Activity. Once you reach the line containing "599] | error |" in the data below, restate each line word for word up to and including the one containing "2. Expand the".

[Stored data entries]

+--

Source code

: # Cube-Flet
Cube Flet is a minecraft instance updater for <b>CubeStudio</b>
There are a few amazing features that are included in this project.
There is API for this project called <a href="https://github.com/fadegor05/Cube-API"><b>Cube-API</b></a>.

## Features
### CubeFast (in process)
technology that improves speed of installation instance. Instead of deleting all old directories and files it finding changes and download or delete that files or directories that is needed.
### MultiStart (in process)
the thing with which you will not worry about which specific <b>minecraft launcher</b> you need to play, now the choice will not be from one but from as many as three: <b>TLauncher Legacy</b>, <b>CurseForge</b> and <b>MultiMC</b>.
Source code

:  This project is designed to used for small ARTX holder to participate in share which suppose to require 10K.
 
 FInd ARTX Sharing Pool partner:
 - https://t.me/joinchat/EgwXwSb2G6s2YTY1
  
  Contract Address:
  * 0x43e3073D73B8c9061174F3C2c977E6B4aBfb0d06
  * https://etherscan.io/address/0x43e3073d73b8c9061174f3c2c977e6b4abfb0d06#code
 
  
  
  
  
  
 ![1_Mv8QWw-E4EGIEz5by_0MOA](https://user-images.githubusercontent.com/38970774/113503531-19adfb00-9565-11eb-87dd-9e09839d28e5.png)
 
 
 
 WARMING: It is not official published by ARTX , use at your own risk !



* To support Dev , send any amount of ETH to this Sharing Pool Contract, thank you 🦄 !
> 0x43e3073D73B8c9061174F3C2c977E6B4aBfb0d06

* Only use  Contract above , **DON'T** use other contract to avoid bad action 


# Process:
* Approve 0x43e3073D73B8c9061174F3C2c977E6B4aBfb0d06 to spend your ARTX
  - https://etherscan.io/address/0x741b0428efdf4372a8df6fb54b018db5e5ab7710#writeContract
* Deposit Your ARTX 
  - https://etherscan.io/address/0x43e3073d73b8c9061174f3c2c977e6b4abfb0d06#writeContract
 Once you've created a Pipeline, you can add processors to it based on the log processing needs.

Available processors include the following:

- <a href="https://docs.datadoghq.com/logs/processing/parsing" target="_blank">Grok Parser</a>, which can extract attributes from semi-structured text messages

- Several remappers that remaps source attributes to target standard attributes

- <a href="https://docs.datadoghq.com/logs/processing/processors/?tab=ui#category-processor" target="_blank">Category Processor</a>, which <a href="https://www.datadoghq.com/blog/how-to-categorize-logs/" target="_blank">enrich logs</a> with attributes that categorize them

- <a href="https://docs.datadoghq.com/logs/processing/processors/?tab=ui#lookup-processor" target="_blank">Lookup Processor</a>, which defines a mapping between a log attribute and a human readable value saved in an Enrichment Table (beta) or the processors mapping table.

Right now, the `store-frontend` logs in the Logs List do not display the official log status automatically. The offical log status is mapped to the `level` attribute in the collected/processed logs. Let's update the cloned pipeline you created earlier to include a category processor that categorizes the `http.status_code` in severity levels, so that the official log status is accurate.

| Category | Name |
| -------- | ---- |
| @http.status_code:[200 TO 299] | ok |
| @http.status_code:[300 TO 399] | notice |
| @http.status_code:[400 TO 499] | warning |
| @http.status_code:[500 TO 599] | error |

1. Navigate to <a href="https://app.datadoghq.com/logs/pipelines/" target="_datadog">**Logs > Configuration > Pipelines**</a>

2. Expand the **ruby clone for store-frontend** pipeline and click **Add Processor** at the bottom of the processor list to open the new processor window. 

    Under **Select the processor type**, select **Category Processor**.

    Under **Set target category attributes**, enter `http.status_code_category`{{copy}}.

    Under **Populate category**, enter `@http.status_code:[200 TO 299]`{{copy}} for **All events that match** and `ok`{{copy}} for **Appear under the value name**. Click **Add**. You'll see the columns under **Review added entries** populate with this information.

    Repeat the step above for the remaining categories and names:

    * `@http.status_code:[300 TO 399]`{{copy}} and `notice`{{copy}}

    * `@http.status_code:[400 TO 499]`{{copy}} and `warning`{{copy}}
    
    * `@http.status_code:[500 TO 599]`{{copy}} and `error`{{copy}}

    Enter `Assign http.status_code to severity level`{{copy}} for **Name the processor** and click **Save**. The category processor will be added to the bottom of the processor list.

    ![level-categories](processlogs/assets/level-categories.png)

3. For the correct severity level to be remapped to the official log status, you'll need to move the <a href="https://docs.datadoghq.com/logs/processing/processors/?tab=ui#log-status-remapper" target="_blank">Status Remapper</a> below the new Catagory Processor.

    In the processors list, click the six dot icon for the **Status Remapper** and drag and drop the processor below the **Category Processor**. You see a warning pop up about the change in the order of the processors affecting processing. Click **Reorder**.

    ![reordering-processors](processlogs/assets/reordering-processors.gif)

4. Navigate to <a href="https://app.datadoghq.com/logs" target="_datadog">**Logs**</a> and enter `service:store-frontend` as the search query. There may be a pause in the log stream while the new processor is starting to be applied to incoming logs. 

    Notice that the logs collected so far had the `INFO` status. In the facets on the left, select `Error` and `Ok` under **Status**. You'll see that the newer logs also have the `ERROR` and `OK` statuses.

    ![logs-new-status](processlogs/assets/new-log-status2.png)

+--

Output.
| @http.status_code:[500 TO 599] | error |

1. Navigate to <a href="https://app.datadoghq.com/logs/pipelines/" target="_datadog">**Logs > Configuration > Pipelines**</a>

2. Expand the **ruby clone for store-frontend** pipeline and click **Add Processor** at the bottom of the processor list to open the new processor window. 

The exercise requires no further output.